No, the machine should do that. Luckily, Neanderthal has just the right function for this!
(iamax (classify!))
7
And this is the kind of answer that we can show our clients! What's on this image? Easy, it's 7!
Can you tell me the main point of this, in one paragraph?
Yes. Clojure programmers typically write functions. Functions are things that take something at the input, compute stuff internally, and return an output, which is hopefully useful downstream. The funcion transforms the input into the output according to the logic that we programmers wrote in code, following some algorithm that we designed for the purpose.

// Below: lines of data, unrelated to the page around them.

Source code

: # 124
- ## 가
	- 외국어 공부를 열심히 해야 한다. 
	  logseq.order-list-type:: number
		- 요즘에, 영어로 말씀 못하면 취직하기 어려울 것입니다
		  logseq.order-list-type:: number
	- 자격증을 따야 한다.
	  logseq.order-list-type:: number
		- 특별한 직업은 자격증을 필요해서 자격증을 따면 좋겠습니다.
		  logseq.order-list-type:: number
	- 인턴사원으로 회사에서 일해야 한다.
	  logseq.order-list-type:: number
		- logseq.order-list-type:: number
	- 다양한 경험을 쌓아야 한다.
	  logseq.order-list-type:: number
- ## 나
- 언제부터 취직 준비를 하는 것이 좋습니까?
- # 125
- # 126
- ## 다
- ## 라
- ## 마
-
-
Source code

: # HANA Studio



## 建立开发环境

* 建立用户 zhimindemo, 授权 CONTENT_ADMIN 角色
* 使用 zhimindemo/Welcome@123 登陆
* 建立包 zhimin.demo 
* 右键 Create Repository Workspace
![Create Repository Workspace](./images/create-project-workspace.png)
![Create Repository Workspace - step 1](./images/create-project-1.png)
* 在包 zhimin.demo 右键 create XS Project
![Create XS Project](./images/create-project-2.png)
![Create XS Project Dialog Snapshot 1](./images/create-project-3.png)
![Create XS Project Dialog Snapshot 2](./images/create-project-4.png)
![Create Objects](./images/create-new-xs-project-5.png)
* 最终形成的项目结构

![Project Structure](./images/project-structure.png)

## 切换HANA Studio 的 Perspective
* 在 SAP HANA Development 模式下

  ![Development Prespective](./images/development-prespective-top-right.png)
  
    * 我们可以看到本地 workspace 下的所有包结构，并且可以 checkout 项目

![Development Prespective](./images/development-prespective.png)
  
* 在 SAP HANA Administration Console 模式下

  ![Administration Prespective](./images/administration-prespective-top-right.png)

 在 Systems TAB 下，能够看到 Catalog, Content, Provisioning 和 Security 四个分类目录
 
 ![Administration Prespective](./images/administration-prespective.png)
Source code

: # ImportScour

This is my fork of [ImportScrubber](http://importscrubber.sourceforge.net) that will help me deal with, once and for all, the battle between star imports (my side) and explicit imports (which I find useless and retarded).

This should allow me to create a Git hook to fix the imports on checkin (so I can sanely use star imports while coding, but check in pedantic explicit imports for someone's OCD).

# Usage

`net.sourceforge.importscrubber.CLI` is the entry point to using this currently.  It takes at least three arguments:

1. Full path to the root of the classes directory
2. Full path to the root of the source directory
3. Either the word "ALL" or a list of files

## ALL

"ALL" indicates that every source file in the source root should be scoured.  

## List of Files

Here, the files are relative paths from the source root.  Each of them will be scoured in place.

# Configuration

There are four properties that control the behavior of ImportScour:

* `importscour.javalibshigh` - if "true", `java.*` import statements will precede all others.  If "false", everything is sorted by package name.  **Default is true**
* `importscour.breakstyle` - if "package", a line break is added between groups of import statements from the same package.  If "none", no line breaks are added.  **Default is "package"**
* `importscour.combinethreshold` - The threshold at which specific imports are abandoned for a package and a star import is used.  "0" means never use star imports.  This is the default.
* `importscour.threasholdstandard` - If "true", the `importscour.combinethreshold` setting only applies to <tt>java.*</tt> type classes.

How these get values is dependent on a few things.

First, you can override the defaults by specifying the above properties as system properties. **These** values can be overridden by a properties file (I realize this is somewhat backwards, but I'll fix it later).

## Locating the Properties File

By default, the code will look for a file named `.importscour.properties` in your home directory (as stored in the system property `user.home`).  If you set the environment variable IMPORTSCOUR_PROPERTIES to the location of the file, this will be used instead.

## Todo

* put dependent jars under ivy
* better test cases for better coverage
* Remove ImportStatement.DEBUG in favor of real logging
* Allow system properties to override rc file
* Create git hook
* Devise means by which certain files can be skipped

Now, sometimes the problem is so convoluted that we don't have the slightest idea how to write that transformation in code, but what we (or someone else) do have is lots of data, and in many such cases we can train a general machinery (neural networks for example) to find out a good enough transformation. Sometimes someone else have already done the hard part by training the network, exporting it to a standard format (ONNX) and gave it to you! Now, you can load it in Clojure and use it as a Clojure function. You don't even need to know how it works internally, but it does the thing that you need, it transforms the input tensors that you have into just the right output tensors. What you do with these outputs is up to you :)
Who is this for?
Do you need to be an AI researcher to find this useful? Absolutely not! This can appeal to any Clojure engineer.
AI researchers try to find novel AI models, or to push their model by 0.1% on an artificial benchmark. Recently, they don't necessarily even do that, some of them found the way to chase funding at crazy evaluations, and catch it. Some of them don't necessarily write code but work with mathematical models trying to figure a way to do some abstract thing. Or, if they are PhD students, they spend endless nights fiddling with Python and PyTorch trying to figure this or that task assigned by their laboratory, or they just try to catch a bit of sleep while a GPU cluster crunches some tiny step in an endless training cycle.
There's nothing wrong with that, but if you're a Clojure programmer, you probably don't have time, opportunity, experience, or even interest to work on that stuff. But, even if you don't want (or can't) understand AI internals, you can still be very creative with the applications. Now there are many, many, published ML models that work, many of them are even exported to ONNX, and quite usable. You don't need to invent a new OpenAI competitor, there are many more mundane problems that can be solved by taking an already existing model and applying it in a niche context, in a domain that you know well. You don't even need to understand exactly what or how the model does what it does, you can treat it as a black-box function that transforms inputs and outputs, and that function just need a bit more care to work than a regular Clojure four-liner that you'd normally write and be proud of.
Although (sadly) Clojure has not find its way in the big guns AI arena, Clojure is a very capable capable language and Clojure programmers very knowledgeable people when it comes to integrating stuff into real-world applications! So, here it is, now you don't have to make compromises; you can got to Hugging Face, or some other AI related community, find ONNX models that other people already prepared, and join the AI fun, directly from Clojure.